## Task details
Locate the line that contains "5.462084772443268 × 10^282 |" in the entries below, then repeat it and every following line through the line that contains "1.6411925393812387 × 10^285 |", exactly, and no others.

***** Records provided *****

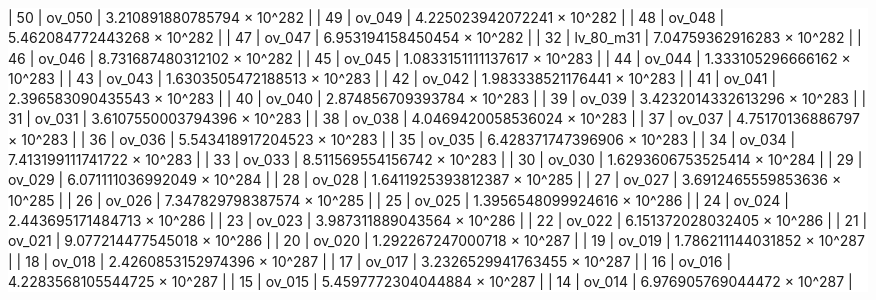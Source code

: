| 50 | ov_050 | 3.210891880785794 × 10^282 |
| 49 | ov_049 | 4.225023942072241 × 10^282 |
| 48 | ov_048 | 5.462084772443268 × 10^282 |
| 47 | ov_047 | 6.953194158450454 × 10^282 |
| 32 | lv_80_m31 | 7.04759362916283 × 10^282 |
| 46 | ov_046 | 8.731687480312102 × 10^282 |
| 45 | ov_045 | 1.0833151111137617 × 10^283 |
| 44 | ov_044 | 1.333105296666162 × 10^283 |
| 43 | ov_043 | 1.6303505472188513 × 10^283 |
| 42 | ov_042 | 1.983338521176441 × 10^283 |
| 41 | ov_041 | 2.396583090435543 × 10^283 |
| 40 | ov_040 | 2.874856709393784 × 10^283 |
| 39 | ov_039 | 3.4232014332613296 × 10^283 |
| 31 | ov_031 | 3.6107550003794396 × 10^283 |
| 38 | ov_038 | 4.0469420058536024 × 10^283 |
| 37 | ov_037 | 4.75170136886797 × 10^283 |
| 36 | ov_036 | 5.543418917204523 × 10^283 |
| 35 | ov_035 | 6.428371747396906 × 10^283 |
| 34 | ov_034 | 7.413199111741722 × 10^283 |
| 33 | ov_033 | 8.511569554156742 × 10^283 |
| 30 | ov_030 | 1.6293606753525414 × 10^284 |
| 29 | ov_029 | 6.071111036992049 × 10^284 |
| 28 | ov_028 | 1.6411925393812387 × 10^285 |
| 27 | ov_027 | 3.6912465559853636 × 10^285 |
| 26 | ov_026 | 7.347829798387574 × 10^285 |
| 25 | ov_025 | 1.3956548099924616 × 10^286 |
| 24 | ov_024 | 2.443695171484713 × 10^286 |
| 23 | ov_023 | 3.987311889043564 × 10^286 |
| 22 | ov_022 | 6.151372028032405 × 10^286 |
| 21 | ov_021 | 9.077214477545018 × 10^286 |
| 20 | ov_020 | 1.292267247000718 × 10^287 |
| 19 | ov_019 | 1.786211144031852 × 10^287 |
| 18 | ov_018 | 2.4260853152974396 × 10^287 |
| 17 | ov_017 | 3.2326529941763455 × 10^287 |
| 16 | ov_016 | 4.2283568105544725 × 10^287 |
| 15 | ov_015 | 5.4597772304044884 × 10^287 |
| 14 | ov_014 | 6.976905769044472 × 10^287 |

*****

## Written response
| 48 | ov_048 | 5.462084772443268 × 10^282 |
| 47 | ov_047 | 6.953194158450454 × 10^282 |
| 32 | lv_80_m31 | 7.04759362916283 × 10^282 |
| 46 | ov_046 | 8.731687480312102 × 10^282 |
| 45 | ov_045 | 1.0833151111137617 × 10^283 |
| 44 | ov_044 | 1.333105296666162 × 10^283 |
| 43 | ov_043 | 1.6303505472188513 × 10^283 |
| 42 | ov_042 | 1.983338521176441 × 10^283 |
| 41 | ov_041 | 2.396583090435543 × 10^283 |
| 40 | ov_040 | 2.874856709393784 × 10^283 |
| 39 | ov_039 | 3.4232014332613296 × 10^283 |
| 31 | ov_031 | 3.6107550003794396 × 10^283 |
| 38 | ov_038 | 4.0469420058536024 × 10^283 |
| 37 | ov_037 | 4.75170136886797 × 10^283 |
| 36 | ov_036 | 5.543418917204523 × 10^283 |
| 35 | ov_035 | 6.428371747396906 × 10^283 |
| 34 | ov_034 | 7.413199111741722 × 10^283 |
| 33 | ov_033 | 8.511569554156742 × 10^283 |
| 30 | ov_030 | 1.6293606753525414 × 10^284 |
| 29 | ov_029 | 6.071111036992049 × 10^284 |
| 28 | ov_028 | 1.6411925393812387 × 10^285 |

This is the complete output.